Aim of the exercise - Beginning at the line that includes "Si vous en avez", return each line exactly through the end of the listing, and no line before it.

* * * *

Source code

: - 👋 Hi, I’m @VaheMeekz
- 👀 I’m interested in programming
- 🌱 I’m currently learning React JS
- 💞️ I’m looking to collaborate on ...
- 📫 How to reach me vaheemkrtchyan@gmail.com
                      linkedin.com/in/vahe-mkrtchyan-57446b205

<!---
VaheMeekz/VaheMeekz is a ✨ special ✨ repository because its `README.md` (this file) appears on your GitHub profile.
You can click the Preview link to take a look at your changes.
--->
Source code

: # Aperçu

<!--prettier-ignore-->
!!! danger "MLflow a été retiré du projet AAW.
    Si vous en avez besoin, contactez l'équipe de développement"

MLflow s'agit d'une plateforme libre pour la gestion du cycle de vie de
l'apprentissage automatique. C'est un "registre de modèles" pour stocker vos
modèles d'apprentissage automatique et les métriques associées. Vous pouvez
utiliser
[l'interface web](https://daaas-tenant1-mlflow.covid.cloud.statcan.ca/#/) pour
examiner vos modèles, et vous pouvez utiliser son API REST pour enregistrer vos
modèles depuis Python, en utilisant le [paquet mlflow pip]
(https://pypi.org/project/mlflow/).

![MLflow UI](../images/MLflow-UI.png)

* * * *

Answer for the task -
    Si vous en avez besoin, contactez l'équipe de développement"

MLflow s'agit d'une plateforme libre pour la gestion du cycle de vie de
l'apprentissage automatique. C'est un "registre de modèles" pour stocker vos
modèles d'apprentissage automatique et les métriques associées. Vous pouvez
utiliser
[l'interface web](https://daaas-tenant1-mlflow.covid.cloud.statcan.ca/#/) pour
examiner vos modèles, et vous pouvez utiliser son API REST pour enregistrer vos
modèles depuis Python, en utilisant le [paquet mlflow pip]
(https://pypi.org/project/mlflow/).

![MLflow UI](../images/MLflow-UI.png)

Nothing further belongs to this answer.